I don’t write lot of reviews on violent movies or on action movies for that matter. But I believe Faster, which was recently released on DVD, has a different tone and a different view. Note of warning: Although Faster is not your typical shoot’em up movie, it does contain graphic violence. This movie may not be for you if you are sensitive to potential violent acts.

Faster stars Dwayne Johnson as The Driver, a man who has spent the last ten years incarcerated, where he lived by his own rules and refused to join any gangs. The Driver is a man on a mission, who has thought about one thing and one thing only for ten years. He is determined to find and kill those responsible for the death of his brother. The Driver is a man consumed by hatred and revenge, and it doesn’t take long before he ruthlessly and systematically starts his killing spree.

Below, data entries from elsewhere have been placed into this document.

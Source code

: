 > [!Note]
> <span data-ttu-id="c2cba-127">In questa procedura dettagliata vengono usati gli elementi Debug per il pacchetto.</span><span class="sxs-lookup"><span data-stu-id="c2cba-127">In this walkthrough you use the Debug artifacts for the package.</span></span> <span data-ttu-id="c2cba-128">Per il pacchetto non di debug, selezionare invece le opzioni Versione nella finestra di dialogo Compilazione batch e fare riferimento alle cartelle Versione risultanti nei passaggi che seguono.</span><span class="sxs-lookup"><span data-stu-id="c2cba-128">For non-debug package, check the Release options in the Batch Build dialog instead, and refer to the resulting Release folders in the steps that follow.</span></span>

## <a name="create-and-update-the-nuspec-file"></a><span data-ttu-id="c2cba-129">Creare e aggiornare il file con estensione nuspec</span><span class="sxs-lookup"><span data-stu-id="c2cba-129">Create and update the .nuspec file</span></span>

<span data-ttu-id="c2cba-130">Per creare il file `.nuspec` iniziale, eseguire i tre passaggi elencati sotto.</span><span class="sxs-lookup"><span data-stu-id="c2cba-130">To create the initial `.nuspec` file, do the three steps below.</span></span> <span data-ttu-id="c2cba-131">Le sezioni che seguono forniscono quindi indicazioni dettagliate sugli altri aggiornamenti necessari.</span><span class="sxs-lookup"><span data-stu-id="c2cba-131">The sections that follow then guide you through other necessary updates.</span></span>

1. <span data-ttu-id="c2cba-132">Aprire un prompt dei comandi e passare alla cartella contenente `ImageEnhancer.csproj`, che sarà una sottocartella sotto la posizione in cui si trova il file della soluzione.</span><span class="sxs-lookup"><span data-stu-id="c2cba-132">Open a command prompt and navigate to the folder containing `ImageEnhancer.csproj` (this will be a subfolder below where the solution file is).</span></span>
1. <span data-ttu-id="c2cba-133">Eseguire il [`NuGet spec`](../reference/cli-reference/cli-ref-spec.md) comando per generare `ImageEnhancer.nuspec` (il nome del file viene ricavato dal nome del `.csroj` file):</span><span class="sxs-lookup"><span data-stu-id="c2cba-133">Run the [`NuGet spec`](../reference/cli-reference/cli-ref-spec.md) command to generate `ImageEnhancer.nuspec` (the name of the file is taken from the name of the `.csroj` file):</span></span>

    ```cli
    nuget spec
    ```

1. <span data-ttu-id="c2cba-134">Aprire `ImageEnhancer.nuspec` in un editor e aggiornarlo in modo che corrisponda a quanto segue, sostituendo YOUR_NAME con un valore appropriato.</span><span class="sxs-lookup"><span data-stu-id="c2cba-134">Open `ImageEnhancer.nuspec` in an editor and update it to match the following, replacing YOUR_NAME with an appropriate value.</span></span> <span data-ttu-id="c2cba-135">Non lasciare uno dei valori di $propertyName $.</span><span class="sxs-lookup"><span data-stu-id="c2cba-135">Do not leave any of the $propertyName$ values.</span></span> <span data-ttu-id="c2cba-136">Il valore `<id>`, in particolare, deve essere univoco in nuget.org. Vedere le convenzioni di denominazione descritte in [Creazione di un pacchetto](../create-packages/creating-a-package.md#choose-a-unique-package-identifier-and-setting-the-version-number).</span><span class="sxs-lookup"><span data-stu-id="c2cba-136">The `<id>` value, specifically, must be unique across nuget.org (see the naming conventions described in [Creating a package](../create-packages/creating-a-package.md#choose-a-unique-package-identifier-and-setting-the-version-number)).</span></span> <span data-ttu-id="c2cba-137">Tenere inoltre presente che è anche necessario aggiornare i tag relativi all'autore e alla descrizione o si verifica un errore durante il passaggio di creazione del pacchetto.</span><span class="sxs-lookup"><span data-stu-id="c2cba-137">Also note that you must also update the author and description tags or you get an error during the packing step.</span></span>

Next, enter The Killer, played by Oliver Jackson-Cohen. The Killer has been hired by an unknown client as a means to stop The Driver. Just like The Driver, The Killer is consumed with the task of killing. As a source of pride, The Killer always completes his assignments as a test of his abilities.

Making the plot more complex is Slade Humpheries better know as The Cop portrayed by Billy Bob Thorton. The Cop has been assigned the case to track down The Driver. Again, The Cop is a flawed character dealing with drug addiction. Billy Bob is perfect for this part because he has the look and intensity as a burnt-out cop who’s been on the job way too long.

Ultimately, it’s The Evangelist, portrayed by Adewale Akinnuoye-Agbaje, who presents The Driver with the moral complexities that drive this film. Now The Driver must think about his actions and contemplate the consequences. What starts out as a typical action movie and revenge flick now takes a sudden 180 as it explores issues of forgiveness and redemption. The Evangelist states that the road of revenge is a dead end.

The major complication of Faster is The Evangelist was responsible for the death of The Driver’s brother. The Evangelist now has a family, has made peace with God and has turned his life around. He seeks to help people who are in the same fallen state as himself and The Driver. Will The Driver seek revenge and kill The Evangelist?

The Killer is given a chance to walk away. Will he walk away or complete his assignment?

Faster received mixed reviews and had a somewhat disappointing run at the box office. I think this was because the audience was expecting the usual kill-high effect of a stylistic, revenge movie with a high body count. That’s not what they got. This a movie that has a moral compass. In some ways, it’s an anti-violent movie. I never feel that it endorsees violence, but it certainly explores the effects of hate and what violence can do to our lives. Although The Driver may be justified in his attempt to seek justice and vengeance, the question is what will the price be.

Although we really never know if The Driver ultimately completely embraces redemption, he does have a great deal to ponder. Perhaps, the heart of the movie can be summed up in a conversation that The Driver has with the son of one of his victims. The voice on the other end of the phone tells The Driver he is planning on hunting him down and killing him for the death of his father. The Driver replies by saying “that’s a long journey down a dark road”. We may never seek that type of justice, but when we fail to forgive and hold on to hate, we also take a journey down a very dark road as well. Maybe that is the lesson we can all take away from this film.